Photo by Paul Kaminski
Hardware or software? That’s the question radio managers and engineers have to answer when planning new facilities. At the Broadcast Engineering and Information Technology Conference at NAB Show 2017, Lawo suggested that a lot of hardware could be combined into a software solution, without sacrificing quality.
Michael “Catfish” Dosch, Lawo’s director of Virtual Radio Projects, said virtualizing radio studios is a two-step process: turning products/equipment into applications or “dematerialization”; the second is the creation and implementation of data centers.
He compared the process of turning products into applications, suggesting people with smartphones are familiar with the smartphone replacing a number of devices. Radio has had its own process, over time migrating music sources to a computer. Given the processing power of the modern computer, Dosch posed these questions: “What if all of these boxes (sources) became applications? Why not? Could I run all of these functions on a computer, maybe even the same computer that’s running the playout software now?”

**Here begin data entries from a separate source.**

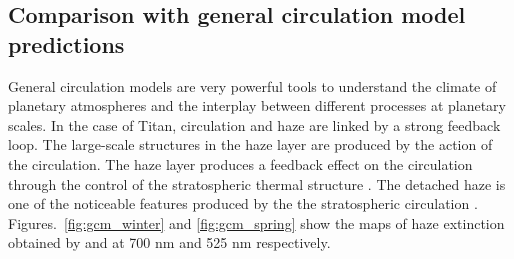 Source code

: \subsection{Comparison with general circulation model predictions}

General circulation models are very powerful tools to understand the climate of planetary atmospheres and the
interplay between different processes at planetary scales. In the case of Titan, circulation and haze are linked
by a strong feedback loop. The large-scale structures in the haze layer are produced by the action of the
circulation. The haze layer produces a feedback effect on the circulation through the control of the stratospheric
thermal structure \citep{Rannou2004}. The detached haze is one of the noticeable features produced by the the
stratospheric circulation \citep{Rannou2002, Lebonnois2012, Larson2015}. Figures.~\ref{fig:gcm_winter}
and \ref{fig:gcm_spring} show the maps of haze extinction obtained by \cite{Lebonnois2012} and
\cite{Larson2015} at 700 nm and 525 nm respectively.

\begin{figure*}[!ht]
\caption{Zonally-averaged haze extinction at northern winter solstice
($L_s = \ang{270}$) estimated by \cite{Lebonnois2012} at the wavelength $\lambda = $ 700 nm 
and by \cite{Larson2015} at $\lambda = $ 525 nm .  Haze extinction map
retrieved from Cassini/ISS observation CL1-UV3 ($\lambda = $ 338 nm) in the middle of winter
(N1477222048\_2 - $L_s = \ang{300}$).}
\label{fig:gcm_winter}
\end{figure*}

He suggested that once an analog interface and audio source became digitized, that source could be moved by the AES67 digital audio standard, and sources “soft”-connected in the computer. “So now, my entire radio studio is simply a PC and this one input/output device.” Dosch said the software/hardware comparison for flexibility leans toward software. “It reduces cost and complexity.”
Dosch mentioned a number of software applications available today, that replace boxes, including his company’s virtual mixing console, virtual sound card and virtual patchbay.